Partie 3 : Dimensions géopolitiques : l'Inde sur l'échiquier mondial
Un acteur stratégique « multi-aligné »
La politique étrangère de Modi a renforcé le statut de l'Inde comme puissance pivot incontournable. Refusant de rejoindre tout bloc, elle pratique un « multi-alignement » pragmatique :
- Avec les États-Unis et l'Occident : Partenariat stratégique du QUAD (avec USA, Japon, Australie) face à l'influence chinoise dans l'Indo-Pacifique.
- Avec la Russie : Relations historiques et dépendance militaire, maintenues malgré la guerre en Ukraine (achats massifs de pétrole russe à prix bradé).
- Avec le Sud global : Leadership au G20 en 2023 et promotion d'une voix des pays en développement.
Le résultat de l'élection sera scruté pour sa continuité ou ses inflexions dans cette diplomatie agile.
La rivalité structurante avec la Chine
La relation avec Pékin est le principal défi sécuritaire.

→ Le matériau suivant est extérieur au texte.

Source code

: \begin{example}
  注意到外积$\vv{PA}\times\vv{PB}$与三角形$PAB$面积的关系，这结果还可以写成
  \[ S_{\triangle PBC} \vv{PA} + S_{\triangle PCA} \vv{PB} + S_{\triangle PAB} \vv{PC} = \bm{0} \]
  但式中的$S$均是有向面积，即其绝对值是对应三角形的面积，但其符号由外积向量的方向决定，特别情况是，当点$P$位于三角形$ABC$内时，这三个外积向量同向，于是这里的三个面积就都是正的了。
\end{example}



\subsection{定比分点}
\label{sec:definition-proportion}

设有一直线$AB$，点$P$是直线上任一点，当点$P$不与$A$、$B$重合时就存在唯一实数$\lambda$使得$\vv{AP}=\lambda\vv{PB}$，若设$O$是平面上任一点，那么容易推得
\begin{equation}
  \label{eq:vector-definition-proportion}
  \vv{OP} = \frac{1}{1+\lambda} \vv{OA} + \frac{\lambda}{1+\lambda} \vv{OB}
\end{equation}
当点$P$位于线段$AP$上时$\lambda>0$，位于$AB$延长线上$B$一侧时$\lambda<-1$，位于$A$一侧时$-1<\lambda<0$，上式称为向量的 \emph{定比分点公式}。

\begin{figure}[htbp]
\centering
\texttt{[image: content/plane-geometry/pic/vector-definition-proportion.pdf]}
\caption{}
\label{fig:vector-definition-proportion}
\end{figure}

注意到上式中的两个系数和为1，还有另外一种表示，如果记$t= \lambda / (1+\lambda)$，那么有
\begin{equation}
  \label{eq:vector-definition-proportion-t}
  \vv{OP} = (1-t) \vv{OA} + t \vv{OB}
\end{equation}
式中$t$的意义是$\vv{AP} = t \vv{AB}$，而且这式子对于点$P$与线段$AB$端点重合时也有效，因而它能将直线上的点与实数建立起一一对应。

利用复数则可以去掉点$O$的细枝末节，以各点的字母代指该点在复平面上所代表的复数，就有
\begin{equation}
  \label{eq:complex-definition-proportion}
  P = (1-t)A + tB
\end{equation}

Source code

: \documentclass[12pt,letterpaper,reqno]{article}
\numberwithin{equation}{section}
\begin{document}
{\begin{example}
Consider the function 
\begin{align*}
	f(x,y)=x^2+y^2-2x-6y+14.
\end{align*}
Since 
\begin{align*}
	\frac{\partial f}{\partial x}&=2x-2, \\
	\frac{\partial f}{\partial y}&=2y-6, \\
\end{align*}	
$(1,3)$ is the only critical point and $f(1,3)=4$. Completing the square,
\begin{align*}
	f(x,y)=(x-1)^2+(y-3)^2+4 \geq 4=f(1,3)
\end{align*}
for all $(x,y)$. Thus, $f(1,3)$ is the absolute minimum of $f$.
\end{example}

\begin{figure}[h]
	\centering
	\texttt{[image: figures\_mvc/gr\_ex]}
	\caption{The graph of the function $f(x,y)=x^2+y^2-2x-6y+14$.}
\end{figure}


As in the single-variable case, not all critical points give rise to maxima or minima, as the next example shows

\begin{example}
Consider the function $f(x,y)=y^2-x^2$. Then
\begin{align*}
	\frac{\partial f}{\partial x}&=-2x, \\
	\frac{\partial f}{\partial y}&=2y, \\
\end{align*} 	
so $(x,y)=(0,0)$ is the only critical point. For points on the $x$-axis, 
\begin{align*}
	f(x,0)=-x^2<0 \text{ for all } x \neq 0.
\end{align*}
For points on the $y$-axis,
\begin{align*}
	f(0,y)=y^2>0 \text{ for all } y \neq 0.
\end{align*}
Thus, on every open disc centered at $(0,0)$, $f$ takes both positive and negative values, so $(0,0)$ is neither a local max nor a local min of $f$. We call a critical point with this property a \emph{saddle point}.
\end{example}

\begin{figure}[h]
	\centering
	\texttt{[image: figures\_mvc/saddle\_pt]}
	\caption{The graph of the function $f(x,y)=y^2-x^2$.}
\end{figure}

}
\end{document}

Malgré des affrontements frontaliers en 2020, les relations économiques restent denses. L'élection pourrait influencer la ligne suivie : fermeté militaire accrue ou recherche d'un modus vivendi économique ? La position de l'Inde dans la nouvelle guerre froide entre Washington et Pékin en dépend.
L'image et le soft power démocratique
L'Inde instrumentalise son statut de grande démocratie pour affirmer son leadership moral, en opposition aux modèles autoritaires. Une élection perçue comme libre et équitable renforce ce soft power. À l'inverse, des accusations de dérive autoritaire l'affaibliraient dans la compétition narrative mondiale.
Conclusion et ouverture HGGSP : L'Inde, laboratoire des défis des démocraties au XXIe siècle ?
Les élections indiennes de 2024 transcendent le simple cadre national. Elles interrogent la capacité des démocraties libérales à résister aux tentations majoritaires et identitaires dans des sociétés complexes. Le scrutin illustre la tension entre la recherche de la puissance (économique, militaire, diplomatique) et les exigences de la cohésion sociale et des libertés individuelles. Quel que soit le résultat, l'Inde demeurera un acteur géopolitique de premier ordre, dont les choix internes auront un impact régional et global.
Ouverture HGGSP : Cette analyse de l'Inde invite à une comparaison systémique avec d'autres grandes démocraties (États-Unis, Brésil, Union européenne) confrontées à des poussées populistes et à des remises en cause internes. Elle permet d'alimenter la réflexion sur les axes du programme : comment les formes de conflictualité (ici politique et identitaire) se manifestent-elles au sein même des démocraties ? En quoi la puissance d'un État est-elle conditionnée par sa stabilité politique et son modèle de société ? L'étude de cas indienne montre que la démocratie n'est pas un état acquis, mais un processus dynamique et conflictuel, au cœur des équilibres géopolitiques contemporains.